Frankfurt-Sportdirektor und DFB-Funktionär Dietrich - "Deutschland muss sich nicht verstecken"

Stand: 07.07.2022 09:05 Uhr

Siegfried Dietrich verfolgt die EM als Sportdirektor Frauenfußball von Eintracht Frankfurt und Vorsitzender des DFB-Ausschusses Frauen-Bundesligen aus zwei Perspektiven. Ein gutes Abschneiden der Nationalmannschaft für beide sehr wichtig - und der 65-Jährige ist optimistisch, dass es sogar mit dem Titel klappen könnte.

Herr Dietrich, im EM-Kader stehen fünf Spielerinnen, die in der vergangenen Saison mit Frankfurt für Furore gesorgt haben: Was bedeutet Ihnen das?

Siegfried Dietrich: Wenn wir alle Nationen zusammennehmen, stellt die Eintracht sogar zwölf EM-Spielerinnen. Das macht uns als Adler-Familie total stolz und freut uns sehr für die Spielerinnen. Es gab Zeiten, da hatten wir alleine mit dem FFC zehn Spielerinnen in der DFB-Auswahl abgestellt. Aber damals gab es auch weniger Vereine, die Nationalspielerinnen gestellt haben. Dass jetzt fünf Spielerinnen für Deutschland dabei sind, verstärkt unsere Vorfreude auf das Turnier immens.

In Merle Frohms verlässt die deutsche Nummer eins die Eintracht Richtung Wolfsburg. Zuletzt hat sich mit Sara Doorsoun aber auch eine Nationalspielerin für den umgekehrten Weg entschieden. Laut Tabelle ist Frankfurt die Nummer drei im deutschen Frauenfußball. Wie groß ist der Abstand zum VfL und dem FC Bayern?

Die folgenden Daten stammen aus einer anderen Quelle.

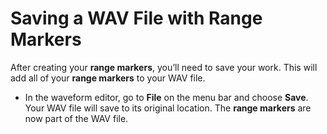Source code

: # Saving a WAV File with Range Markers

After creating your **range markers**, you’ll need to save your work. This will add all of your **range markers** to your WAV file.

* In the waveform editor, go to **File** on the menu bar and choose **Save**. Your WAV file will save to its original location. The **range markers** are now part of the WAV file.

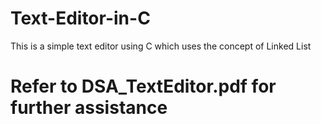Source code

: # Text-Editor-in-C

This is a simple text editor using C which uses the concept of Linked List

# Refer to DSA_TextEditor.pdf for further assistance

Dietrich: Wolfsburg und Bayern haben einen gewachsenen Vorsprung. Wir haben in den direkten Duellen in der vergangenen Saison schon sehr gut mitgehalten und im Heimspiel gegen Bayern gewonnen. Und wir haben zumindest dabei mitgeholfen, dass es bis zum Schluss Spannung im Kampf um den dritten Champions-League-Platz gab. Ganz nach oben fehlt uns noch die Konstanz und die finale Qualität. Aber unser Ziel ist es natürlich, den Abstand kleiner werden zu lassen.

Die Fusion zwischen FFC und Eintracht Frankfurt ist zwei Jahre her: Was hat sich seitdem verändert?

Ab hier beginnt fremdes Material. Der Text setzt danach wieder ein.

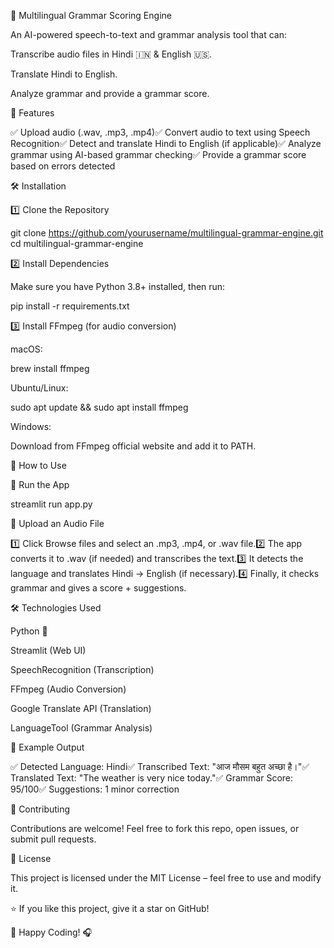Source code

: 🎤 Multilingual Grammar Scoring Engine

An AI-powered speech-to-text and grammar analysis tool that can:

Transcribe audio files in Hindi 🇮🇳 & English 🇺🇸.

Translate Hindi to English.

Analyze grammar and provide a grammar score.

🚀 Features

✅ Upload audio (.wav, .mp3, .mp4)✅ Convert audio to text using Speech Recognition✅ Detect and translate Hindi to English (if applicable)✅ Analyze grammar using AI-based grammar checking✅ Provide a grammar score based on errors detected

🛠️ Installation

1️⃣ Clone the Repository

git clone https://github.com/yourusername/multilingual-grammar-engine.git
cd multilingual-grammar-engine

2️⃣ Install Dependencies

Make sure you have Python 3.8+ installed, then run:

pip install -r requirements.txt

3️⃣ Install FFmpeg (for audio conversion)

macOS:

brew install ffmpeg

Ubuntu/Linux:

sudo apt update && sudo apt install ffmpeg

Windows:

Download from FFmpeg official website and add it to PATH.

🎯 How to Use

🔹 Run the App

streamlit run app.py

🔹 Upload an Audio File

1️⃣ Click Browse files and select an .mp3, .mp4, or .wav file.2️⃣ The app converts it to .wav (if needed) and transcribes the text.3️⃣ It detects the language and translates Hindi → English (if necessary).4️⃣ Finally, it checks grammar and gives a score + suggestions.

🛠 Technologies Used

Python 🐍

Streamlit (Web UI)

SpeechRecognition (Transcription)

FFmpeg (Audio Conversion)

Google Translate API (Translation)

LanguageTool (Grammar Analysis)

📝 Example Output

✅ Detected Language: Hindi✅ Transcribed Text: "आज मौसम बहुत अच्छा है।"✅ Translated Text: "The weather is very nice today."✅ Grammar Score: 95/100✅ Suggestions: 1 minor correction

🤝 Contributing

Contributions are welcome! Feel free to fork this repo, open issues, or submit pull requests.

📜 License

This project is licensed under the MIT License – feel free to use and modify it.

⭐ If you like this project, give it a star on GitHub!

🚀 Happy Coding! 🎧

Dietrich: Sehr viel! Die Grundlage ist die tolle Zusammenarbeit im Club und die maximale Unterstützung vom Vorstand. Es gibt drei Säulen. Erstens: die sportliche Entwicklung. Die Kurve zeigt kontinuierlich nach oben. Zweitens: die Infrastruktur. Wir sind auf allen Ebenen professioneller geworden. In der Sommervorbereitung, aber auch im Saisonendspurt konnten wir auf dem Gelände der Männer trainieren. Nun wird unser Stadion, das immerhin 5.800 Fans Platz bietet, weiter umgebaut - dazu das Trainingsgelände. Auch die Stadt ist hier sehr engagiert. Drittens: die Aufmerksamkeit, die wir bekommen. Mit 1.500 Fans hatten wir den besten Schnitt aller Clubs. Die 4.520 Zuschauer am letzten Spieltag bedeuten Ligarekord in dieser Saison.

Welchen Stellenwert haben die Frauen bei der Eintracht?

Dietrich: Die Wertschätzung ist riesig. Wir sind ein wichtiger Teil der vielseitigen Eintracht-Welt. Ich fand es toll, dass die Frauen beim Fanfest in Sevilla vor dem Europa-League-Finale der Männer auch eine Rolle gespielt haben. Und es war sensationell, wie danach beide Teams zusammen gefeiert haben. Wir sind einfach eine große Familie.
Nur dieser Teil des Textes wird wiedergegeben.